* Requirement: The answer must be the full listing, restated word for word.

* Supplied material:
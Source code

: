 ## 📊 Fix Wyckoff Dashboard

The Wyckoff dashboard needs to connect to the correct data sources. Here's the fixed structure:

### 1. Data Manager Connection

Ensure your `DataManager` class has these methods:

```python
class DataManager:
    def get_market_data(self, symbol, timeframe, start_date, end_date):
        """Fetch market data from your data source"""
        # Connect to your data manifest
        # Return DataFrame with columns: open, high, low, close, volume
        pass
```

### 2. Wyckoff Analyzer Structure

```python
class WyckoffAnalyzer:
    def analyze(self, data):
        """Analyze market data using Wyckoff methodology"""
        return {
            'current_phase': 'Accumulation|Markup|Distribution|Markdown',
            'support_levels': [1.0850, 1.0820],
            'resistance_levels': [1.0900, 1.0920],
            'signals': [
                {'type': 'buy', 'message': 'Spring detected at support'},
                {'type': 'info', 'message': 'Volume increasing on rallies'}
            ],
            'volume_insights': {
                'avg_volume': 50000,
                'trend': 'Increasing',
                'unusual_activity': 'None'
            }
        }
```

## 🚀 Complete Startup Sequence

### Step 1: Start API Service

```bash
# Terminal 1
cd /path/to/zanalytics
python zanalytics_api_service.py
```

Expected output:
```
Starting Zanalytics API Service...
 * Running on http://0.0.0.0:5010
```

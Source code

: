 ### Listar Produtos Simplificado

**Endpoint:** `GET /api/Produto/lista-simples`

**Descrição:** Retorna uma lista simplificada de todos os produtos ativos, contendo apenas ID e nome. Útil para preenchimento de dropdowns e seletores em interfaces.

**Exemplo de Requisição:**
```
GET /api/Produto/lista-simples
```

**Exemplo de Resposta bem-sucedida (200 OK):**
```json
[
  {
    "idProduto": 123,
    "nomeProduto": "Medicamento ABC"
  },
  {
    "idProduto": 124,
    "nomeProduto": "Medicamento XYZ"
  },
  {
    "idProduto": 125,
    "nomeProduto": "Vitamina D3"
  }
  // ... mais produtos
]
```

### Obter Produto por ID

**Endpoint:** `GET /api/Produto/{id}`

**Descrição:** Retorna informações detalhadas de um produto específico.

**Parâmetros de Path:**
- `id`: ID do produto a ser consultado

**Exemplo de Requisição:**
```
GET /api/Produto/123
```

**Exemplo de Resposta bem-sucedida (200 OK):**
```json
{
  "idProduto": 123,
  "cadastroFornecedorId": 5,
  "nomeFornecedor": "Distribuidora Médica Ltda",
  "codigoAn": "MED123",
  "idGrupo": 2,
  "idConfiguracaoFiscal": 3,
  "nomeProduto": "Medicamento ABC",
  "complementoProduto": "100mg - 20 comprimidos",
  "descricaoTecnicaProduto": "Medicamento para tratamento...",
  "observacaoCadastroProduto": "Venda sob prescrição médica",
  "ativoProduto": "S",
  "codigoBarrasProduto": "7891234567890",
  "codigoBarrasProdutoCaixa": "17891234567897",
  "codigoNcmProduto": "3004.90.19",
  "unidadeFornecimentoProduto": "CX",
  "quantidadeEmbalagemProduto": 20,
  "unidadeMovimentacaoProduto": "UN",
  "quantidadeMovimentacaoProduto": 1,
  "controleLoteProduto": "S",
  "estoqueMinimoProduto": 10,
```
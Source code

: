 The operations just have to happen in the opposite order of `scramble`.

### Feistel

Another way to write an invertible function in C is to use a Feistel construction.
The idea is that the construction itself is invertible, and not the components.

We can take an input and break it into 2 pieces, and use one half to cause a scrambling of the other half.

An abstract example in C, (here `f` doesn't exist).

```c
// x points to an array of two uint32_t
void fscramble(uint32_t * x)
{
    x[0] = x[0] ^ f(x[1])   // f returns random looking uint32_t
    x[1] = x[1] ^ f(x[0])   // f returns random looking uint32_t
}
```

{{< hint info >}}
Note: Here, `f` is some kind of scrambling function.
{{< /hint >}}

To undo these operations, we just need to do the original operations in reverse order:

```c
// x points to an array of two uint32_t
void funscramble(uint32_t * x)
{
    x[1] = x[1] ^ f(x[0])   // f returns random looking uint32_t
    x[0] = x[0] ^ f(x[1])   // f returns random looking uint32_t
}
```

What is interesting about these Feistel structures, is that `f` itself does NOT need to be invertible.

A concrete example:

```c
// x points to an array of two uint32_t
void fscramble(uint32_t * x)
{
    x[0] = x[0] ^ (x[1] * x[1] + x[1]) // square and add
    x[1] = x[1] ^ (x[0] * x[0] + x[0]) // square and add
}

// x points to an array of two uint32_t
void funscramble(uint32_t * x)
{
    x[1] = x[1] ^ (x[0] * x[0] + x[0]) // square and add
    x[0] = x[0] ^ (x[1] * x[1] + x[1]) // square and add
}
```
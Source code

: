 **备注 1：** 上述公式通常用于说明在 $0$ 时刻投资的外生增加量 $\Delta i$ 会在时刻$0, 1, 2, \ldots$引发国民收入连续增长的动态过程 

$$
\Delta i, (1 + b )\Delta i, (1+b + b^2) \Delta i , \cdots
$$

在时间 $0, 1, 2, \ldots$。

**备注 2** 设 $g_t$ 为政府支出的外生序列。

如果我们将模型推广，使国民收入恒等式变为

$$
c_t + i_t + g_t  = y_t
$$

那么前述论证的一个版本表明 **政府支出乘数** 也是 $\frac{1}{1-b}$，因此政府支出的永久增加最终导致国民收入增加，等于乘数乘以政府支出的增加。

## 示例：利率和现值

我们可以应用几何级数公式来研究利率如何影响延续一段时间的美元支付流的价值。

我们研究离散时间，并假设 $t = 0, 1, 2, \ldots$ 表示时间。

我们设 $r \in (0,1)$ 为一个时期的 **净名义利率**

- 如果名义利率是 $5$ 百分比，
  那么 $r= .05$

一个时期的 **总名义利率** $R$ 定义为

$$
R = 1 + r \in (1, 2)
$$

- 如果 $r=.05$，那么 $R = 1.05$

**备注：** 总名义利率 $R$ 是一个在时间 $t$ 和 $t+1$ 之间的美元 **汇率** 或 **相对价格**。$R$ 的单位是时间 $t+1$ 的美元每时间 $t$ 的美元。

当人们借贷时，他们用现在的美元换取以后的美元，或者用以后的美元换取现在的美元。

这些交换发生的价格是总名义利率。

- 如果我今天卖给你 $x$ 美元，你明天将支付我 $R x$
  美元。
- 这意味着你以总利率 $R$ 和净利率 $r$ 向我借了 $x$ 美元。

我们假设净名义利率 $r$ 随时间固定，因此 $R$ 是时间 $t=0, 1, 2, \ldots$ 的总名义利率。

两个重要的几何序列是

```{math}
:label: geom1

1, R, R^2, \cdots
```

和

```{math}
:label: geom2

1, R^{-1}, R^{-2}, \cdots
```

* Response for this exercise:
Source code

: ## 📊 Fix Wyckoff Dashboard

The Wyckoff dashboard needs to connect to the correct data sources. Here's the fixed structure:

### 1. Data Manager Connection

Ensure your `DataManager` class has these methods:

```python
class DataManager:
    def get_market_data(self, symbol, timeframe, start_date, end_date):
        """Fetch market data from your data source"""
        # Connect to your data manifest
        # Return DataFrame with columns: open, high, low, close, volume
        pass
```

### 2. Wyckoff Analyzer Structure

```python
class WyckoffAnalyzer:
    def analyze(self, data):
        """Analyze market data using Wyckoff methodology"""
        return {
            'current_phase': 'Accumulation|Markup|Distribution|Markdown',
            'support_levels': [1.0850, 1.0820],
            'resistance_levels': [1.0900, 1.0920],
            'signals': [
                {'type': 'buy', 'message': 'Spring detected at support'},
                {'type': 'info', 'message': 'Volume increasing on rallies'}
            ],
            'volume_insights': {
                'avg_volume': 50000,
                'trend': 'Increasing',
                'unusual_activity': 'None'
            }
        }
```

## 🚀 Complete Startup Sequence

### Step 1: Start API Service

```bash
# Terminal 1
cd /path/to/zanalytics
python zanalytics_api_service.py
```

Expected output:
```
Starting Zanalytics API Service...
 * Running on http://0.0.0.0:5010
```

Source code

: ### Listar Produtos Simplificado

**Endpoint:** `GET /api/Produto/lista-simples`

**Descrição:** Retorna uma lista simplificada de todos os produtos ativos, contendo apenas ID e nome. Útil para preenchimento de dropdowns e seletores em interfaces.

**Exemplo de Requisição:**
```
GET /api/Produto/lista-simples
```

**Exemplo de Resposta bem-sucedida (200 OK):**
```json
[
  {
    "idProduto": 123,
    "nomeProduto": "Medicamento ABC"
  },
  {
    "idProduto": 124,
    "nomeProduto": "Medicamento XYZ"
  },
  {
    "idProduto": 125,
    "nomeProduto": "Vitamina D3"
  }
  // ... mais produtos
]
```

### Obter Produto por ID

**Endpoint:** `GET /api/Produto/{id}`

**Descrição:** Retorna informações detalhadas de um produto específico.

**Parâmetros de Path:**
- `id`: ID do produto a ser consultado

**Exemplo de Requisição:**
```
GET /api/Produto/123
```

**Exemplo de Resposta bem-sucedida (200 OK):**
```json
{
  "idProduto": 123,
  "cadastroFornecedorId": 5,
  "nomeFornecedor": "Distribuidora Médica Ltda",
  "codigoAn": "MED123",
  "idGrupo": 2,
  "idConfiguracaoFiscal": 3,
  "nomeProduto": "Medicamento ABC",
  "complementoProduto": "100mg - 20 comprimidos",
  "descricaoTecnicaProduto": "Medicamento para tratamento...",
  "observacaoCadastroProduto": "Venda sob prescrição médica",
  "ativoProduto": "S",
  "codigoBarrasProduto": "7891234567890",
  "codigoBarrasProdutoCaixa": "17891234567897",
  "codigoNcmProduto": "3004.90.19",
  "unidadeFornecimentoProduto": "CX",
  "quantidadeEmbalagemProduto": 20,
  "unidadeMovimentacaoProduto": "UN",
  "quantidadeMovimentacaoProduto": 1,
  "controleLoteProduto": "S",
  "estoqueMinimoProduto": 10,
```
Source code

: The operations just have to happen in the opposite order of `scramble`.

### Feistel

Another way to write an invertible function in C is to use a Feistel construction.
The idea is that the construction itself is invertible, and not the components.

We can take an input and break it into 2 pieces, and use one half to cause a scrambling of the other half.

An abstract example in C, (here `f` doesn't exist).

```c
// x points to an array of two uint32_t
void fscramble(uint32_t * x)
{
    x[0] = x[0] ^ f(x[1])   // f returns random looking uint32_t
    x[1] = x[1] ^ f(x[0])   // f returns random looking uint32_t
}
```

{{< hint info >}}
Note: Here, `f` is some kind of scrambling function.
{{< /hint >}}

To undo these operations, we just need to do the original operations in reverse order:

```c
// x points to an array of two uint32_t
void funscramble(uint32_t * x)
{
    x[1] = x[1] ^ f(x[0])   // f returns random looking uint32_t
    x[0] = x[0] ^ f(x[1])   // f returns random looking uint32_t
}
```

What is interesting about these Feistel structures, is that `f` itself does NOT need to be invertible.

A concrete example:

```c
// x points to an array of two uint32_t
void fscramble(uint32_t * x)
{
    x[0] = x[0] ^ (x[1] * x[1] + x[1]) // square and add
    x[1] = x[1] ^ (x[0] * x[0] + x[0]) // square and add
}

// x points to an array of two uint32_t
void funscramble(uint32_t * x)
{
    x[1] = x[1] ^ (x[0] * x[0] + x[0]) // square and add
    x[0] = x[0] ^ (x[1] * x[1] + x[1]) // square and add
}
```
Source code

: **备注 1：** 上述公式通常用于说明在 $0$ 时刻投资的外生增加量 $\Delta i$ 会在时刻$0, 1, 2, \ldots$引发国民收入连续增长的动态过程 

$$
\Delta i, (1 + b )\Delta i, (1+b + b^2) \Delta i , \cdots
$$

在时间 $0, 1, 2, \ldots$。

**备注 2** 设 $g_t$ 为政府支出的外生序列。

如果我们将模型推广，使国民收入恒等式变为

$$
c_t + i_t + g_t  = y_t
$$

那么前述论证的一个版本表明 **政府支出乘数** 也是 $\frac{1}{1-b}$，因此政府支出的永久增加最终导致国民收入增加，等于乘数乘以政府支出的增加。

## 示例：利率和现值

我们可以应用几何级数公式来研究利率如何影响延续一段时间的美元支付流的价值。

我们研究离散时间，并假设 $t = 0, 1, 2, \ldots$ 表示时间。

我们设 $r \in (0,1)$ 为一个时期的 **净名义利率**

- 如果名义利率是 $5$ 百分比，
  那么 $r= .05$

一个时期的 **总名义利率** $R$ 定义为

$$
R = 1 + r \in (1, 2)
$$

- 如果 $r=.05$，那么 $R = 1.05$

**备注：** 总名义利率 $R$ 是一个在时间 $t$ 和 $t+1$ 之间的美元 **汇率** 或 **相对价格**。$R$ 的单位是时间 $t+1$ 的美元每时间 $t$ 的美元。

当人们借贷时，他们用现在的美元换取以后的美元，或者用以后的美元换取现在的美元。

这些交换发生的价格是总名义利率。

- 如果我今天卖给你 $x$ 美元，你明天将支付我 $R x$
  美元。
- 这意味着你以总利率 $R$ 和净利率 $r$ 向我借了 $x$ 美元。

我们假设净名义利率 $r$ 随时间固定，因此 $R$ 是时间 $t=0, 1, 2, \ldots$ 的总名义利率。

两个重要的几何序列是

```{math}
:label: geom1

1, R, R^2, \cdots
```

和

```{math}
:label: geom2

1, R^{-1}, R^{-2}, \cdots
```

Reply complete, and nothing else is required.